Part 9. How Ritridata Can Help You Recover Deleted Originals

If your system has been hit by ransomware that used the encrypt-then-delete mechanic, Ritridata can scan the infected drive for deleted original files and recover them before you wipe the system.

The recommended approach is to use Ritridata from a bootable USB environment rather than installing it on the infected system. This prevents any new writes to the infected drive, which could overwrite the deleted originals you are trying to recover — and avoids running software on a potentially still-active infected system.

Recover Deleted Files with Ritridata

Step 1 — Create a Ritridata bootable USB on a clean, uninfected computer

[IMAGE: Ritridata — create bootable USB recovery drive on a clean PC]

Step 2 — Boot the infected computer from the Ritridata USB and scan the infected drive as read-only

[IMAGE: Ritridata — boot from USB, select infected drive for scan]

Step 3 — Preview and recover deleted original files to a separate, clean external drive

[IMAGE: Ritridata — preview recovered files, save to external drive]

Using a bootable recovery environment means Ritridata never writes to the infected drive during scanning, preserving the maximum amount of recoverable data. Recovered files are saved directly to your clean external drive — ready to use once you have confirmed the ransomware is fully eradicated.

Frequently Asked Questions

Should I wipe my computer immediately after a ransomware attack? Not immediately. Before wiping, check for Volume Shadow Copies with vssadmin list shadows, attempt to recover deleted original files using recovery software from a clean boot environment, and copy all encrypted files to an external drive for future decryptors. Then wipe.

Can I recover files from a ransomware-encrypted drive without paying the ransom? In many cases, yes. First check NoMoreRansom.org for a free decryptor matching your strain. Second, if the ransomware used an encrypt-then-delete mechanic, file recovery software may retrieve the deleted originals from unallocated disk space before the drive is wiped.
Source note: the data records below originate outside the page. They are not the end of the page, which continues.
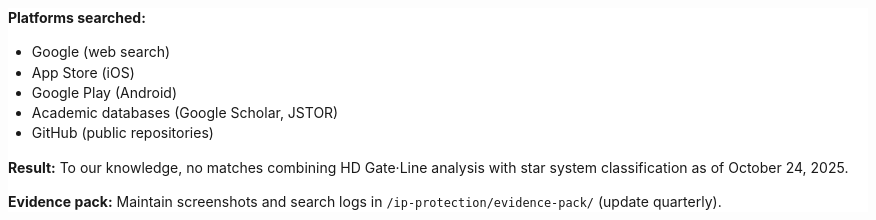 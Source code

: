 **Platforms searched:**

- Google (web search)
- App Store (iOS)
- Google Play (Android)
- Academic databases (Google Scholar, JSTOR)
- GitHub (public repositories)

**Result:** To our knowledge, no matches combining HD Gate·Line analysis with star system classification as of October 24, 2025.

**Evidence pack:** Maintain screenshots and search logs in `/ip-protection/evidence-pack/` (update quarterly).
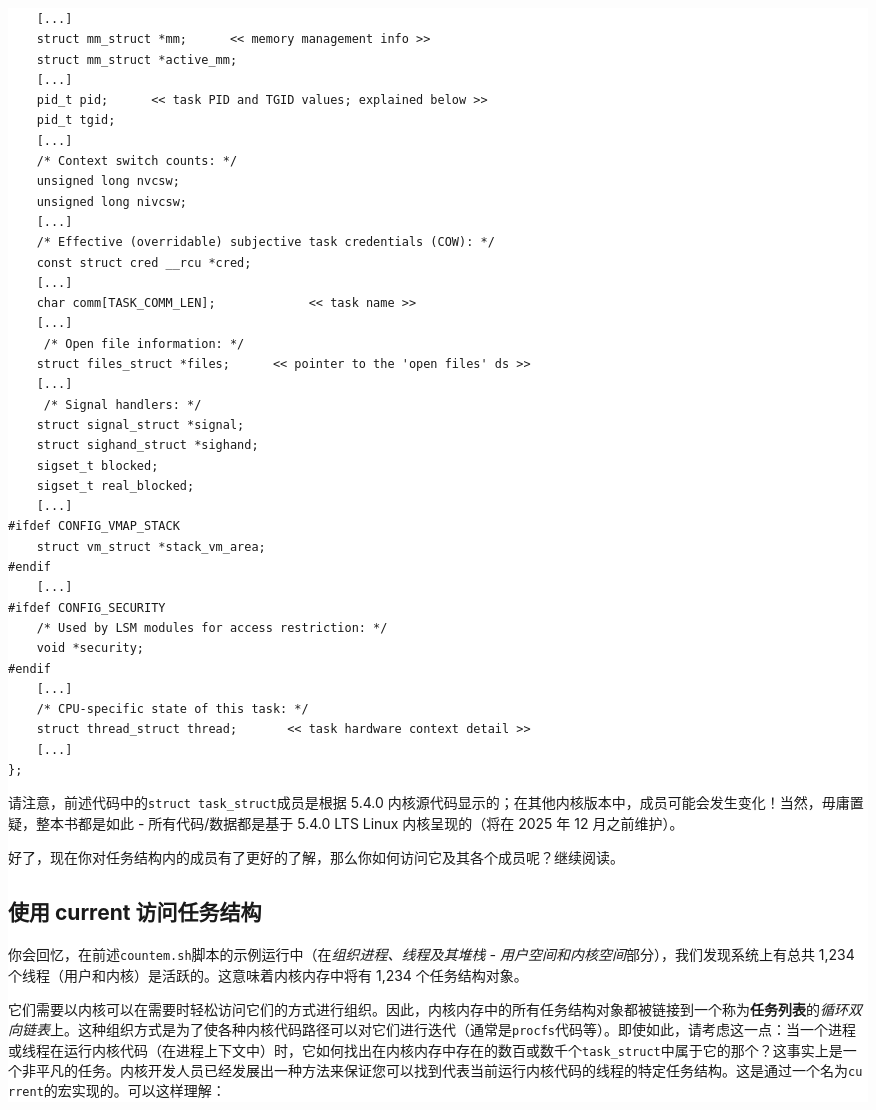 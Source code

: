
 ```
    [...]
    struct mm_struct *mm;      << memory management info >>
    struct mm_struct *active_mm;
    [...]
    pid_t pid;      << task PID and TGID values; explained below >>
    pid_t tgid;
    [...]
    /* Context switch counts: */
    unsigned long nvcsw;
    unsigned long nivcsw;
    [...]
    /* Effective (overridable) subjective task credentials (COW): */
    const struct cred __rcu *cred;
    [...]
    char comm[TASK_COMM_LEN];             << task name >>
    [...]
     /* Open file information: */
    struct files_struct *files;      << pointer to the 'open files' ds >>
    [...]
     /* Signal handlers: */
    struct signal_struct *signal;
    struct sighand_struct *sighand;
    sigset_t blocked;
    sigset_t real_blocked;
    [...]
#ifdef CONFIG_VMAP_STACK
    struct vm_struct *stack_vm_area;
#endif
    [...]
#ifdef CONFIG_SECURITY
    /* Used by LSM modules for access restriction: */
    void *security;
#endif
    [...]
    /* CPU-specific state of this task: */
    struct thread_struct thread;       << task hardware context detail >>
    [...]
};
```

请注意，前述代码中的`struct task_struct`成员是根据 5.4.0 内核源代码显示的；在其他内核版本中，成员可能会发生变化！当然，毋庸置疑，整本书都是如此 - 所有代码/数据都是基于 5.4.0 LTS Linux 内核呈现的（将在 2025 年 12 月之前维护）。

好了，现在你对任务结构内的成员有了更好的了解，那么你如何访问它及其各个成员呢？继续阅读。

## 使用 current 访问任务结构

你会回忆，在前述`countem.sh`脚本的示例运行中（在*组织进程、线程及其堆栈 - 用户空间和内核空间*部分），我们发现系统上有总共 1,234 个线程（用户和内核）是活跃的。这意味着内核内存中将有 1,234 个任务结构对象。

它们需要以内核可以在需要时轻松访问它们的方式进行组织。因此，内核内存中的所有任务结构对象都被链接到一个称为**任务列表**的*循环双向链表*上。这种组织方式是为了使各种内核代码路径可以对它们进行迭代（通常是`procfs`代码等）。即使如此，请考虑这一点：当一个进程或线程在运行内核代码（在进程上下文中）时，它如何找出在内核内存中存在的数百或数千个`task_struct`中属于它的那个？这事实上是一个非平凡的任务。内核开发人员已经发展出一种方法来保证您可以找到代表当前运行内核代码的线程的特定任务结构。这是通过一个名为`current`的宏实现的。可以这样理解：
Does formatting a drive fully remove ransomware? A standard format often does not fully remove all ransomware artifacts — rootkits and bootloader-level persistence can survive a format. A full disk wipe (overwriting all sectors) is more thorough. Reinstalling the OS from clean media after wiping is the recommended approach.

Is it safe to run file recovery software on an actively infected system? Generally no. If ransomware is still active, any files you recover may be re-encrypted immediately. Boot from a clean USB drive and run recovery software from that environment, treating the infected drive as a read-only secondary device.
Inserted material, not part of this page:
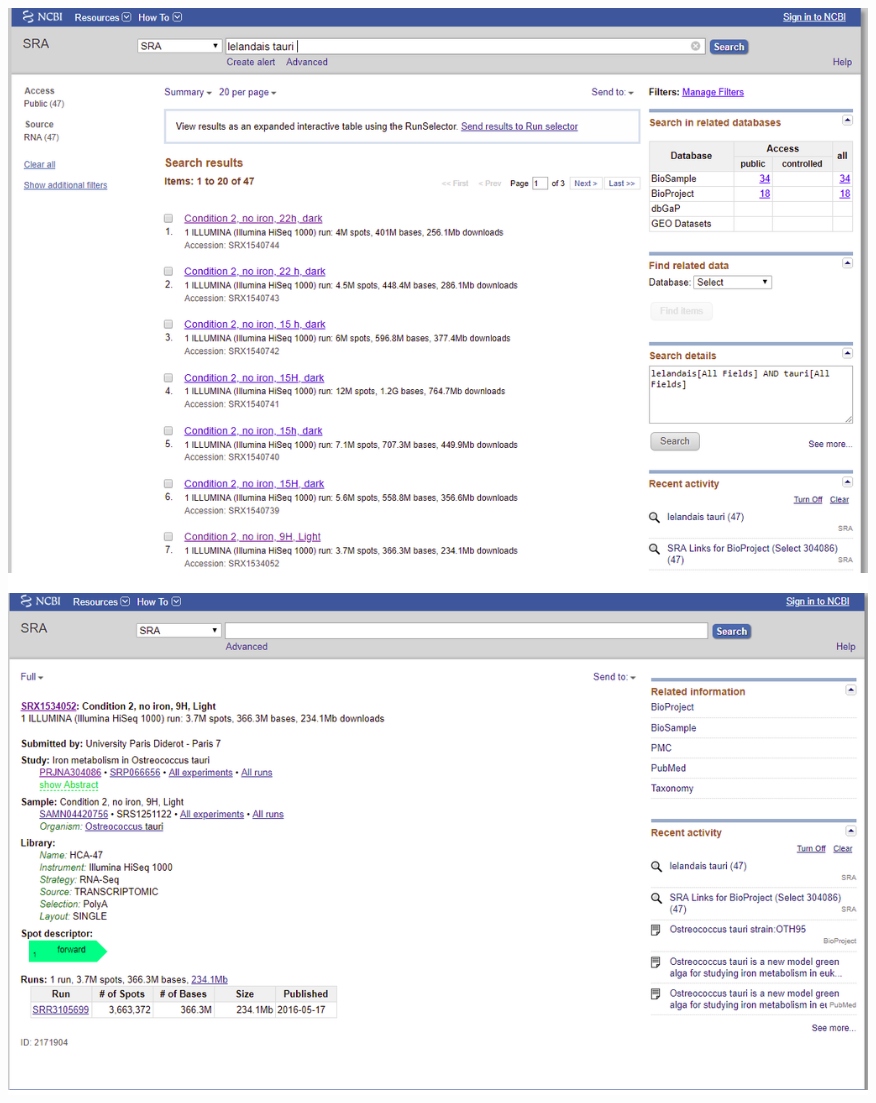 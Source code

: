 ![1\) find the experiment \(eg. click on the last URL\)](.gitbook/assets/image%20%28157%29.png)

![2\) note the SRRxxx \(fastq-dump, NCBI\) or the PRJNAxxx \(EBI\)](.gitbook/assets/image%20%2888%29.png)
What is the vssadmin list shadows command and when should I run it? vssadmin list shadows is a Windows Command Prompt command that lists all existing Volume Shadow Copy snapshots. Run it in an elevated (Administrator) command prompt before any cleaning or wiping — surviving snapshots may let you restore files instantly without any third-party recovery tool.

What is NoMoreRansom.org and is it trustworthy? NoMoreRansom.org is operated by Europol, Interpol, Kaspersky, and other major cybersecurity organizations. It is free, legitimate, and regularly updated with new decryptors. Always download decryptors from this official site rather than third-party sources.

Why should I keep encrypted files even after recovering originals? Your recovered originals may be incomplete, or some files may not have been recoverable. Keeping the encrypted versions means you can decrypt them later if a decryptor for your specific ransomware strain is released — even years after the attack.

Will ransomware come back after wiping? If you wipe and reinstall the OS from clean media, and patch the vulnerability or credential gap the attacker used to gain access, ransomware should not recur. However, if the attack vector (e.g., RDP exposure, phishing link) is not addressed, reinfection is possible regardless of how thoroughly you wiped.